One emergent sticking point has been whether U.S.-regulated stablecoins should be allowed to generate interest for holders moving forward. On Coinbase, for instance, users can currently earn 4.1% APY on their USDC deposits—an attractive feature that could at scale make stablecoins competitive with traditional bank savings accounts, which offer much lower interest rates. 

But as currently written, bills in the House and Senate on the subject forbid stablecoins from offering users interest or yield to their holders. Stablecoins are digital assets pegged to the U.S. dollar that allow crypto traders to enter and exit positions without the need to access dollars directly, and underpin the entire crypto economy to the tune of tens of billions of dollars in daily volume.

On Monday, Coinbase CEO Brian Armstrong made a direct appeal to lawmakers to loosen restrictions on interest-bearing stablecoins. In a sharp statement posted to X, Armstrong argued that if Congress prevented stablecoins from generating interest, the government would effectively be “put[ting] it’s thumb on the scale to benefit” the banking industry over crypto.

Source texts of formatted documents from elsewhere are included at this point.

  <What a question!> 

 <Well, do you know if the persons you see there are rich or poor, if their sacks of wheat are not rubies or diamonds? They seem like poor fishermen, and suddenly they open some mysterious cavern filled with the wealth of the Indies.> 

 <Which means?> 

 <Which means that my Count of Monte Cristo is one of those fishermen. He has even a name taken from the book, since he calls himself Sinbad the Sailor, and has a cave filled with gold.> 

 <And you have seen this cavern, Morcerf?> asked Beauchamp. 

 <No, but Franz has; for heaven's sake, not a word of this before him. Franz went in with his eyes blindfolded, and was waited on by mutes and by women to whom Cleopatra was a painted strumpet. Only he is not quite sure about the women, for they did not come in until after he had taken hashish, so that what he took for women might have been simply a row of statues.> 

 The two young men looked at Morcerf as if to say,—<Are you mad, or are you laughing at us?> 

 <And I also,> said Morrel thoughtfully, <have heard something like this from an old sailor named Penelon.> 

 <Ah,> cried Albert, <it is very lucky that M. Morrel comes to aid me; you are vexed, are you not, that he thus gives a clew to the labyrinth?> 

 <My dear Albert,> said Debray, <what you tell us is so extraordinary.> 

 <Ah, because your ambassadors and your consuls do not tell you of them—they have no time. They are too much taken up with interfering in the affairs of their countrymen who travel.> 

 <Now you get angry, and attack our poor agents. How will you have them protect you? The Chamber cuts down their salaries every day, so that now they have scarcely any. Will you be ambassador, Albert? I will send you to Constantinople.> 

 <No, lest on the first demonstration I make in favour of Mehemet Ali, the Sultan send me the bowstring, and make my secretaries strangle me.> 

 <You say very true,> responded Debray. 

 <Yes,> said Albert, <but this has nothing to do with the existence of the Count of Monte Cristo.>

Within hours, however, the top Republican lawmaker shepherding stablecoin legislation through the House poured cold water on that argument, shutting down Armstrong’s request. 

Rep. French Hill (R-AR), chair of the powerful House Financial Services Committee, told reporters Monday afternoon that a fundamental understanding among lawmakers that allowed stablecoin legislation to get off the ground in the first place was the notion that the products should be considered a payment rail designed to increase efficiency—not an investment product.

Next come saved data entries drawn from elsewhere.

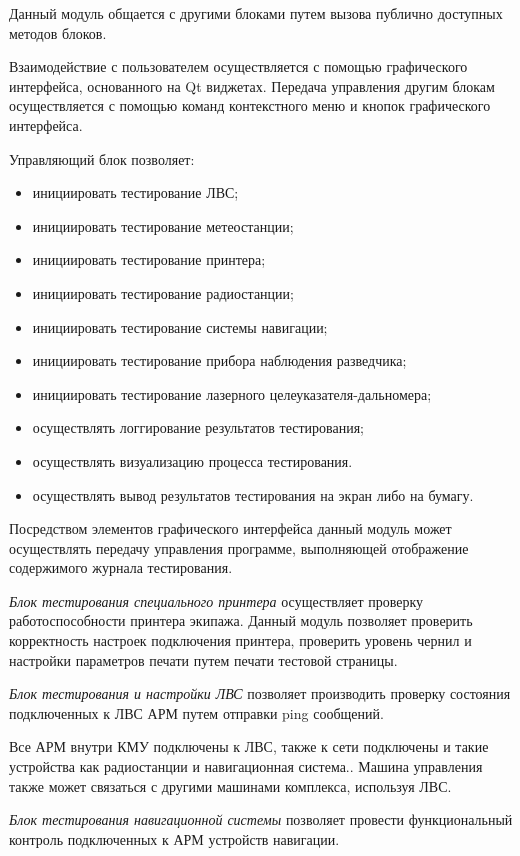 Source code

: Данный модуль общается с другими блоками путем вызова публично доступных методов блоков.

Взаимодействие с пользователем осуществляется с помощью графического интерфейса, основанного на Qt виджетах. Передача
управления другим блокам осуществляется с помощью команд контекстного меню и кнопок графического интерфейса.

Управляющий блок позволяет:
\begin{itemize}
	\item инициировать тестирование ЛВС;
	\item инициировать тестирование метеостанции;
	\item инициировать тестирование принтера;
	\item инициировать тестирование радиостанции;
	\item инициировать тестирование системы навигации;
	\item инициировать тестирование прибора наблюдения разведчика;
	\item инициировать тестирование лазерного целеуказателя-дальномера;
	\item осуществлять логгирование результатов тестирования;
	\item осуществлять визуализацию процесса тестирования.
	\item осуществлять вывод результатов тестирования на экран либо на бумагу.
\end{itemize}

Посредством элементов графического интерфейса данный модуль может осуществлять передачу управления программе,
выполняющей отображение содержимого журнала тестирования.

\textit{Блок тестирования специального принтера} осуществляет проверку работоспособности принтера экипажа. Данный модуль
позволяет проверить корректность настроек подключения принтера, проверить уровень чернил и настройки параметров печати
путем печати тестовой
страницы.

\textit{Блок тестирования и настройки ЛВС} позволяет производить проверку состояния подключенных к ЛВС АРМ путем
отправки ping сообщений.

Все АРМ внутри КМУ подключены к ЛВС, также к сети подключены и такие устройства как радиостанции и навигационная система..
Машина управления также может связаться с другими машинами комплекса, используя ЛВС.

\textit{Блок тестирования навигационной системы} позволяет провести функциональный контроль подключенных к АРМ устройств
навигации.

“That was a consensus that's been established on both sides of the Hill, and it's not really more complicated than that,” Hill said. “It's not going to be an investment per se. It’s meant to be payment.”

In response to a question from Decrypt about Armstrong and Coinbase’s position—that such a law as written could unfairly benefit banks—Rep. Hill offered his candid assessment. 

“I don't view it the same way I would view a bank account,” Hill said of stablecoins. “I hear the point of view, but I don't think there's consensus among the parties, or the [chambers] of Congress, on having dollar-backed payment stablecoins pay interest to the holders of that stake.”

Hill and the House Financial Services Committee are set to mark up their stablecoin bill, the STABLE Act, on Wednesday.

Decrypt reached out to Coinbase regarding Hill’s position on the subject, but did not immediately receive a response.

As stablecoin issuers have jockeyed to prepare offerings in the expectation of the passage of related legislation, interest and yield have emerged as key selling points for such products. But now, those perks may not materialize. 

Last week at the DC Blockchain Summit, the Trump family and its business partners—who recently launched their own stablecoin via World Liberty Financial—made the pitch that the product could usher in the future of American banking thanks to lucrative incentives.

“You’re giving these people this unchained banking apparatus that allows them to have dollars that are maybe earning 4%, 5%, 6%, right in their account, where they can pay directly at any source of consumerism,” Chase Herro, a co-founder of World Liberty, said onstage, referring to stablecoins. 

“I think we’ve looked past the most simple idea,” Herro said. “How do you get a consumer to consume with a better product?”